Exercise brief:
Find the string "소프트웨어의" in the entries and copy each line that has it.
[Start of Attachment]
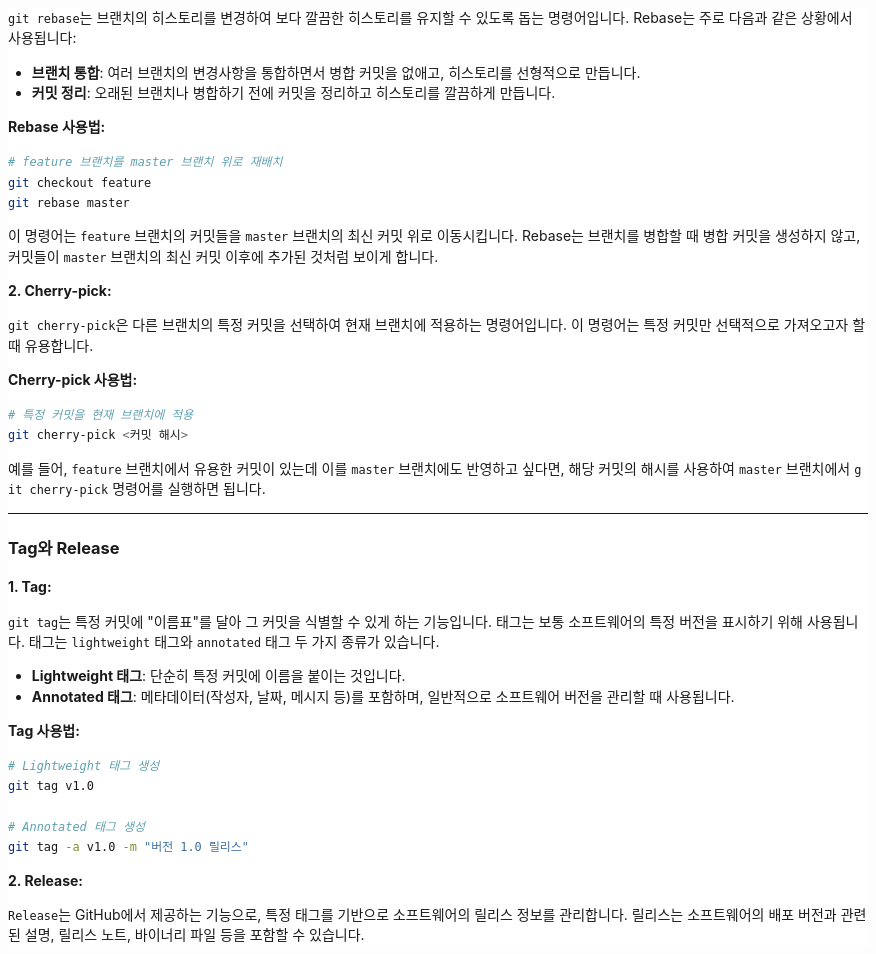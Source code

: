 `git rebase`는 브랜치의 히스토리를 변경하여 보다 깔끔한 히스토리를 유지할 수 있도록 돕는 명령어입니다. Rebase는 주로 다음과 같은 상황에서 사용됩니다:

- **브랜치 통합**: 여러 브랜치의 변경사항을 통합하면서 병합 커밋을 없애고, 히스토리를 선형적으로 만듭니다.
- **커밋 정리**: 오래된 브랜치나 병합하기 전에 커밋을 정리하고 히스토리를 깔끔하게 만듭니다.

**Rebase 사용법:**

```bash
# feature 브랜치를 master 브랜치 위로 재배치
git checkout feature
git rebase master

```

이 명령어는 `feature` 브랜치의 커밋들을 `master` 브랜치의 최신 커밋 위로 이동시킵니다. Rebase는 브랜치를 병합할 때 병합 커밋을 생성하지 않고, 커밋들이 `master` 브랜치의 최신 커밋 이후에 추가된 것처럼 보이게 합니다.

**2. Cherry-pick:**

`git cherry-pick`은 다른 브랜치의 특정 커밋을 선택하여 현재 브랜치에 적용하는 명령어입니다. 이 명령어는 특정 커밋만 선택적으로 가져오고자 할 때 유용합니다.

**Cherry-pick 사용법:**

```bash
# 특정 커밋을 현재 브랜치에 적용
git cherry-pick <커밋 해시>

```

예를 들어, `feature` 브랜치에서 유용한 커밋이 있는데 이를 `master` 브랜치에도 반영하고 싶다면, 해당 커밋의 해시를 사용하여 `master` 브랜치에서 `git cherry-pick` 명령어를 실행하면 됩니다.

---

### **Tag와 Release**

**1. Tag:**

`git tag`는 특정 커밋에 "이름표"를 달아 그 커밋을 식별할 수 있게 하는 기능입니다. 태그는 보통 소프트웨어의 특정 버전을 표시하기 위해 사용됩니다. 태그는 `lightweight` 태그와 `annotated` 태그 두 가지 종류가 있습니다.

- **Lightweight 태그**: 단순히 특정 커밋에 이름을 붙이는 것입니다.
- **Annotated 태그**: 메타데이터(작성자, 날짜, 메시지 등)를 포함하며, 일반적으로 소프트웨어 버전을 관리할 때 사용됩니다.

**Tag 사용법:**

```bash
# Lightweight 태그 생성
git tag v1.0

# Annotated 태그 생성
git tag -a v1.0 -m "버전 1.0 릴리스"

```

**2. Release:**

`Release`는 GitHub에서 제공하는 기능으로, 특정 태그를 기반으로 소프트웨어의 릴리스 정보를 관리합니다. 릴리스는 소프트웨어의 배포 버전과 관련된 설명, 릴리스 노트, 바이너리 파일 등을 포함할 수 있습니다.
[End of Attachment]
Final answer:
`git tag`는 특정 커밋에 "이름표"를 달아 그 커밋을 식별할 수 있게 하는 기능입니다. 태그는 보통 소프트웨어의 특정 버전을 표시하기 위해 사용됩니다. 태그는 `lightweight` 태그와 `annotated` 태그 두 가지 종류가 있습니다.
`Release`는 GitHub에서 제공하는 기능으로, 특정 태그를 기반으로 소프트웨어의 릴리스 정보를 관리합니다. 릴리스는 소프트웨어의 배포 버전과 관련된 설명, 릴리스 노트, 바이너리 파일 등을 포함할 수 있습니다.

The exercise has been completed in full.